Recorded data:
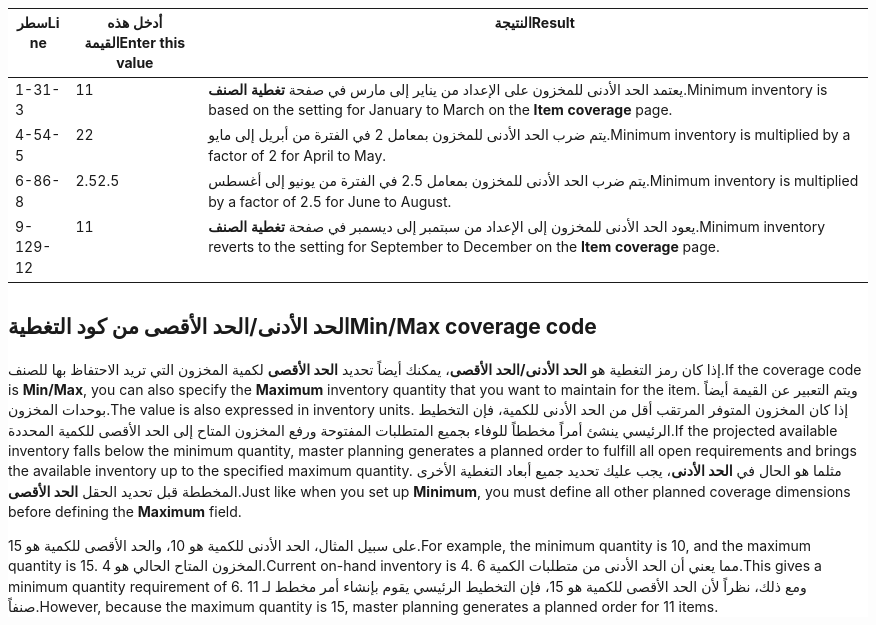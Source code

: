  
|  <span data-ttu-id="0cb3b-151">سطر</span><span class="sxs-lookup"><span data-stu-id="0cb3b-151">Line</span></span>   |  <span data-ttu-id="0cb3b-152">أدخل هذه القيمة</span><span class="sxs-lookup"><span data-stu-id="0cb3b-152">Enter this value</span></span> | <span data-ttu-id="0cb3b-153">النتيجة</span><span class="sxs-lookup"><span data-stu-id="0cb3b-153">Result</span></span>|
| ------------- | ------------- | ------------- |
| <span data-ttu-id="0cb3b-154">1-3</span><span class="sxs-lookup"><span data-stu-id="0cb3b-154">1-3</span></span> | <span data-ttu-id="0cb3b-155">1</span><span class="sxs-lookup"><span data-stu-id="0cb3b-155">1</span></span> | <span data-ttu-id="0cb3b-156">يعتمد الحد الأدنى للمخزون على الإعداد من يناير إلى مارس في صفحة **تغطية الصنف‏‎**.</span><span class="sxs-lookup"><span data-stu-id="0cb3b-156">Minimum inventory is based on the setting for January to March on the **Item coverage** page.</span></span>|
| <span data-ttu-id="0cb3b-157">4-5</span><span class="sxs-lookup"><span data-stu-id="0cb3b-157">4-5</span></span> | <span data-ttu-id="0cb3b-158">2</span><span class="sxs-lookup"><span data-stu-id="0cb3b-158">2</span></span> | <span data-ttu-id="0cb3b-159">يتم ضرب الحد الأدنى للمخزون بمعامل 2 في الفترة من أبريل إلى مايو.</span><span class="sxs-lookup"><span data-stu-id="0cb3b-159">Minimum inventory is multiplied by a factor of 2 for April to May.</span></span>|
| <span data-ttu-id="0cb3b-160">6-8</span><span class="sxs-lookup"><span data-stu-id="0cb3b-160">6-8</span></span> | <span data-ttu-id="0cb3b-161">2.5</span><span class="sxs-lookup"><span data-stu-id="0cb3b-161">2.5</span></span> | <span data-ttu-id="0cb3b-162">يتم ضرب الحد الأدنى للمخزون بمعامل 2.5 في الفترة من يونيو إلى أغسطس.</span><span class="sxs-lookup"><span data-stu-id="0cb3b-162">Minimum inventory is multiplied by a factor of 2.5 for June to August.</span></span>|
| <span data-ttu-id="0cb3b-163">9-12</span><span class="sxs-lookup"><span data-stu-id="0cb3b-163">9-12</span></span> | <span data-ttu-id="0cb3b-164">1</span><span class="sxs-lookup"><span data-stu-id="0cb3b-164">1</span></span> | <span data-ttu-id="0cb3b-165">يعود الحد الأدنى للمخزون إلى الإعداد من سبتمبر إلى ديسمبر في صفحة **تغطية الصنف‏‎**.</span><span class="sxs-lookup"><span data-stu-id="0cb3b-165">Minimum inventory reverts to the setting for September to December on the **Item coverage** page.</span></span>|

## <a name="minmax-coverage-code"></a><span data-ttu-id="0cb3b-166">الحد الأدنى/الحد الأقصى من كود التغطية</span><span class="sxs-lookup"><span data-stu-id="0cb3b-166">Min/Max coverage code</span></span>

<span data-ttu-id="0cb3b-167">إذا كان رمز التغطية هو **الحد الأدنى/الحد الأقصى**، يمكنك أيضاً تحديد **الحد الأقصى** لكمية المخزون التي تريد الاحتفاظ بها للصنف.</span><span class="sxs-lookup"><span data-stu-id="0cb3b-167">If the coverage code is **Min/Max**, you can also specify the **Maximum** inventory quantity that you want to maintain for the item.</span></span>
<span data-ttu-id="0cb3b-168">ويتم التعبير عن القيمة أيضاً بوحدات المخزون.</span><span class="sxs-lookup"><span data-stu-id="0cb3b-168">The value is also expressed in inventory units.</span></span> <span data-ttu-id="0cb3b-169">إذا كان المخزون المتوفر المرتقب أقل من الحد الأدنى للكمية، فإن التخطيط الرئيسي ينشئ أمراً مخططاً للوفاء بجميع المتطلبات المفتوحة ورفع المخزون المتاح إلى الحد الأقصى للكمية المحددة.</span><span class="sxs-lookup"><span data-stu-id="0cb3b-169">If the projected available inventory falls below the minimum quantity, master planning generates a planned order to fulfill all open requirements and brings the available inventory up to the specified maximum quantity.</span></span> <span data-ttu-id="0cb3b-170">مثلما هو الحال في **الحد الأدنى**، يجب عليك تحديد جميع أبعاد التغطية الأخرى المخططة قبل تحديد الحقل **الحد الأقصى**.</span><span class="sxs-lookup"><span data-stu-id="0cb3b-170">Just like when you set up **Minimum**, you must define all other planned coverage dimensions before defining the **Maximum** field.</span></span>

<span data-ttu-id="0cb3b-171">على سبيل المثال، الحد الأدنى للكمية هو 10، والحد الأقصى للكمية هو 15.</span><span class="sxs-lookup"><span data-stu-id="0cb3b-171">For example, the minimum quantity is 10, and the maximum quantity is 15.</span></span>
<span data-ttu-id="0cb3b-172">المخزون المتاح الحالي هو 4.</span><span class="sxs-lookup"><span data-stu-id="0cb3b-172">Current on-hand inventory is 4.</span></span> <span data-ttu-id="0cb3b-173">مما يعني أن الحد الأدنى من متطلبات الكمية 6.</span><span class="sxs-lookup"><span data-stu-id="0cb3b-173">This gives a minimum quantity requirement of 6.</span></span> <span data-ttu-id="0cb3b-174">ومع ذلك، نظراً لأن الحد الأقصى للكمية هو 15، فإن التخطيط الرئيسي يقوم بإنشاء أمر مخطط لـ 11 صنفاً.</span><span class="sxs-lookup"><span data-stu-id="0cb3b-174">However, because the maximum quantity is 15, master planning generates a planned order for 11 items.</span></span>
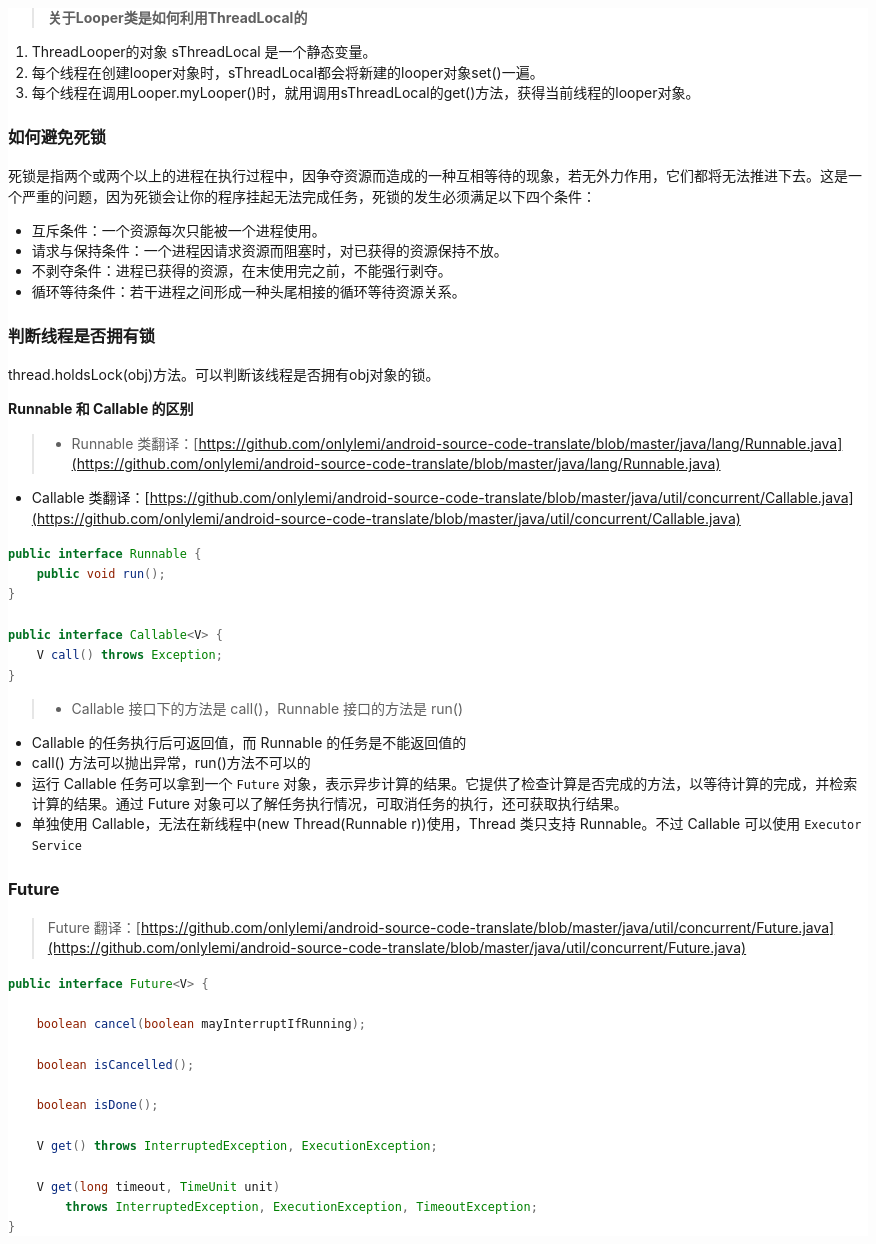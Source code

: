 > **关于Looper类是如何利用ThreadLocal的**
1. ThreadLooper的对象 sThreadLocal 是一个静态变量。
2. 每个线程在创建looper对象时，sThreadLocal都会将新建的looper对象set()一遍。
3. 每个线程在调用Looper.myLooper()时，就用调用sThreadLocal的get()方法，获得当前线程的looper对象。

### 如何避免死锁

死锁是指两个或两个以上的进程在执行过程中，因争夺资源而造成的一种互相等待的现象，若无外力作用，它们都将无法推进下去。这是一个严重的问题，因为死锁会让你的程序挂起无法完成任务，死锁的发生必须满足以下四个条件：

* 互斥条件：一个资源每次只能被一个进程使用。
* 请求与保持条件：一个进程因请求资源而阻塞时，对已获得的资源保持不放。
* 不剥夺条件：进程已获得的资源，在末使用完之前，不能强行剥夺。
* 循环等待条件：若干进程之间形成一种头尾相接的循环等待资源关系。

### 判断线程是否拥有锁

thread.holdsLock(obj)方法。可以判断该线程是否拥有obj对象的锁。

**Runnable 和 Callable 的区别**

> * Runnable 类翻译：[https://github.com/onlylemi/android-source-code-translate/blob/master/java/lang/Runnable.java](https://github.com/onlylemi/android-source-code-translate/blob/master/java/lang/Runnable.java)
* Callable 类翻译：[https://github.com/onlylemi/android-source-code-translate/blob/master/java/util/concurrent/Callable.java](https://github.com/onlylemi/android-source-code-translate/blob/master/java/util/concurrent/Callable.java)

```java
public interface Runnable {
    public void run();
}

public interface Callable<V> {
    V call() throws Exception;
}
```

> * Callable 接口下的方法是 call()，Runnable 接口的方法是 run()
* Callable 的任务执行后可返回值，而 Runnable 的任务是不能返回值的
* call() 方法可以抛出异常，run()方法不可以的
* 运行 Callable 任务可以拿到一个 `Future` 对象，表示异步计算的结果。它提供了检查计算是否完成的方法，以等待计算的完成，并检索计算的结果。通过 Future 对象可以了解任务执行情况，可取消任务的执行，还可获取执行结果。
* 单独使用 Callable，无法在新线程中(new Thread(Runnable r))使用，Thread 类只支持 Runnable。不过 Callable 可以使用 `ExecutorService`

### Future

> Future 翻译：[https://github.com/onlylemi/android-source-code-translate/blob/master/java/util/concurrent/Future.java](https://github.com/onlylemi/android-source-code-translate/blob/master/java/util/concurrent/Future.java)

```java
public interface Future<V> {

    boolean cancel(boolean mayInterruptIfRunning);

    boolean isCancelled();

    boolean isDone();

    V get() throws InterruptedException, ExecutionException;

    V get(long timeout, TimeUnit unit)
        throws InterruptedException, ExecutionException, TimeoutException;
}
```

### Required work
Copy exactly, and only, the lines from the first entry through the line holding "April to May.</span></span>|", both ends included, leaving out every picture.

### Worked solution
Source code

:  
|  <span data-ttu-id="0cb3b-151">سطر</span><span class="sxs-lookup"><span data-stu-id="0cb3b-151">Line</span></span>   |  <span data-ttu-id="0cb3b-152">أدخل هذه القيمة</span><span class="sxs-lookup"><span data-stu-id="0cb3b-152">Enter this value</span></span> | <span data-ttu-id="0cb3b-153">النتيجة</span><span class="sxs-lookup"><span data-stu-id="0cb3b-153">Result</span></span>|
| ------------- | ------------- | ------------- |
| <span data-ttu-id="0cb3b-154">1-3</span><span class="sxs-lookup"><span data-stu-id="0cb3b-154">1-3</span></span> | <span data-ttu-id="0cb3b-155">1</span><span class="sxs-lookup"><span data-stu-id="0cb3b-155">1</span></span> | <span data-ttu-id="0cb3b-156">يعتمد الحد الأدنى للمخزون على الإعداد من يناير إلى مارس في صفحة **تغطية الصنف‏‎**.</span><span class="sxs-lookup"><span data-stu-id="0cb3b-156">Minimum inventory is based on the setting for January to March on the **Item coverage** page.</span></span>|
| <span data-ttu-id="0cb3b-157">4-5</span><span class="sxs-lookup"><span data-stu-id="0cb3b-157">4-5</span></span> | <span data-ttu-id="0cb3b-158">2</span><span class="sxs-lookup"><span data-stu-id="0cb3b-158">2</span></span> | <span data-ttu-id="0cb3b-159">يتم ضرب الحد الأدنى للمخزون بمعامل 2 في الفترة من أبريل إلى مايو.</span><span class="sxs-lookup"><span data-stu-id="0cb3b-159">Minimum inventory is multiplied by a factor of 2 for April to May.</span></span>|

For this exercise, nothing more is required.